Saved entries:
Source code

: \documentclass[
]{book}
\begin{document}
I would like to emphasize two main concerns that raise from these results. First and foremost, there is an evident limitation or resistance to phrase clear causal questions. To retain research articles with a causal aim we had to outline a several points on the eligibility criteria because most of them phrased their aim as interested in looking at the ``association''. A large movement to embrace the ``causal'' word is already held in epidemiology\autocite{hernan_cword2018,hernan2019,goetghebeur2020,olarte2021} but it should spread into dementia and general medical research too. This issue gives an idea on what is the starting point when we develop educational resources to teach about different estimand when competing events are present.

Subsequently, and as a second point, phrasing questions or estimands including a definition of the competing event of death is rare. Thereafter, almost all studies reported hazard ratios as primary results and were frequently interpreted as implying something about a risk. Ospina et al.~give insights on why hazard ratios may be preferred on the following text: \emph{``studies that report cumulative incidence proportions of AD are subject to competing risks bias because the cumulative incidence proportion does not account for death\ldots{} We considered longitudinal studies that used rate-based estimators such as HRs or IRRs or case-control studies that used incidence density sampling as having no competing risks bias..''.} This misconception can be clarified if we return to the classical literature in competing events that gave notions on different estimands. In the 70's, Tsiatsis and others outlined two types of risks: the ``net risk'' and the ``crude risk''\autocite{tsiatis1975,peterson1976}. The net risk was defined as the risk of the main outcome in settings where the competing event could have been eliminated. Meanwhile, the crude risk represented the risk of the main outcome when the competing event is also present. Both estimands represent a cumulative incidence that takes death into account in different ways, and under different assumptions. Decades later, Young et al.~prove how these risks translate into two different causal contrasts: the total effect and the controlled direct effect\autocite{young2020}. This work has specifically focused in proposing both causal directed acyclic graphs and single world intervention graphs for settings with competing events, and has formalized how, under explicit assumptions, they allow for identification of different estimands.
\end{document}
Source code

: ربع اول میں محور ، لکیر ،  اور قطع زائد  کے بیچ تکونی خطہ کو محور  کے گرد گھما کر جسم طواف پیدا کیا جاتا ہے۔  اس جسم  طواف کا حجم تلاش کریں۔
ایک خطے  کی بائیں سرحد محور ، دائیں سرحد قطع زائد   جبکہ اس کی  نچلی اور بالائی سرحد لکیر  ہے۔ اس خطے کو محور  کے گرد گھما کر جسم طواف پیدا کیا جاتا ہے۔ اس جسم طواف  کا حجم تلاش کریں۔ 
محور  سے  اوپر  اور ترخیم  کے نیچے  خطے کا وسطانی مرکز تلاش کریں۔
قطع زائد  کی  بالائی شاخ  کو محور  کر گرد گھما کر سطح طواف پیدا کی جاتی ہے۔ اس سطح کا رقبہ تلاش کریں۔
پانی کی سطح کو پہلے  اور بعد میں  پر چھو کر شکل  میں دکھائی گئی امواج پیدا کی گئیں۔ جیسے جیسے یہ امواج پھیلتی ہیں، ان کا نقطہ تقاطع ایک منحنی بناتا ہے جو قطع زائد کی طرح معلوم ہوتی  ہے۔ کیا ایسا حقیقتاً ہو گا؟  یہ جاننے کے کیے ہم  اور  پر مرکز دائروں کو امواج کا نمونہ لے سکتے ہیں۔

- Problem to solve -
Reproduce all of the records exactly.

- Completed exercise -
Source code

: \documentclass[
]{book}
\begin{document}
I would like to emphasize two main concerns that raise from these results. First and foremost, there is an evident limitation or resistance to phrase clear causal questions. To retain research articles with a causal aim we had to outline a several points on the eligibility criteria because most of them phrased their aim as interested in looking at the ``association''. A large movement to embrace the ``causal'' word is already held in epidemiology\autocite{hernan_cword2018,hernan2019,goetghebeur2020,olarte2021} but it should spread into dementia and general medical research too. This issue gives an idea on what is the starting point when we develop educational resources to teach about different estimand when competing events are present.

Subsequently, and as a second point, phrasing questions or estimands including a definition of the competing event of death is rare. Thereafter, almost all studies reported hazard ratios as primary results and were frequently interpreted as implying something about a risk. Ospina et al.~give insights on why hazard ratios may be preferred on the following text: \emph{``studies that report cumulative incidence proportions of AD are subject to competing risks bias because the cumulative incidence proportion does not account for death\ldots{} We considered longitudinal studies that used rate-based estimators such as HRs or IRRs or case-control studies that used incidence density sampling as having no competing risks bias..''.} This misconception can be clarified if we return to the classical literature in competing events that gave notions on different estimands. In the 70's, Tsiatsis and others outlined two types of risks: the ``net risk'' and the ``crude risk''\autocite{tsiatis1975,peterson1976}. The net risk was defined as the risk of the main outcome in settings where the competing event could have been eliminated. Meanwhile, the crude risk represented the risk of the main outcome when the competing event is also present. Both estimands represent a cumulative incidence that takes death into account in different ways, and under different assumptions. Decades later, Young et al.~prove how these risks translate into two different causal contrasts: the total effect and the controlled direct effect\autocite{young2020}. This work has specifically focused in proposing both causal directed acyclic graphs and single world intervention graphs for settings with competing events, and has formalized how, under explicit assumptions, they allow for identification of different estimands.
\end{document}
Source code

: ربع اول میں محور ، لکیر ،  اور قطع زائد  کے بیچ تکونی خطہ کو محور  کے گرد گھما کر جسم طواف پیدا کیا جاتا ہے۔  اس جسم  طواف کا حجم تلاش کریں۔
ایک خطے  کی بائیں سرحد محور ، دائیں سرحد قطع زائد   جبکہ اس کی  نچلی اور بالائی سرحد لکیر  ہے۔ اس خطے کو محور  کے گرد گھما کر جسم طواف پیدا کیا جاتا ہے۔ اس جسم طواف  کا حجم تلاش کریں۔ 
محور  سے  اوپر  اور ترخیم  کے نیچے  خطے کا وسطانی مرکز تلاش کریں۔
قطع زائد  کی  بالائی شاخ  کو محور  کر گرد گھما کر سطح طواف پیدا کی جاتی ہے۔ اس سطح کا رقبہ تلاش کریں۔
پانی کی سطح کو پہلے  اور بعد میں  پر چھو کر شکل  میں دکھائی گئی امواج پیدا کی گئیں۔ جیسے جیسے یہ امواج پھیلتی ہیں، ان کا نقطہ تقاطع ایک منحنی بناتا ہے جو قطع زائد کی طرح معلوم ہوتی  ہے۔ کیا ایسا حقیقتاً ہو گا؟  یہ جاننے کے کیے ہم  اور  پر مرکز دائروں کو امواج کا نمونہ لے سکتے ہیں۔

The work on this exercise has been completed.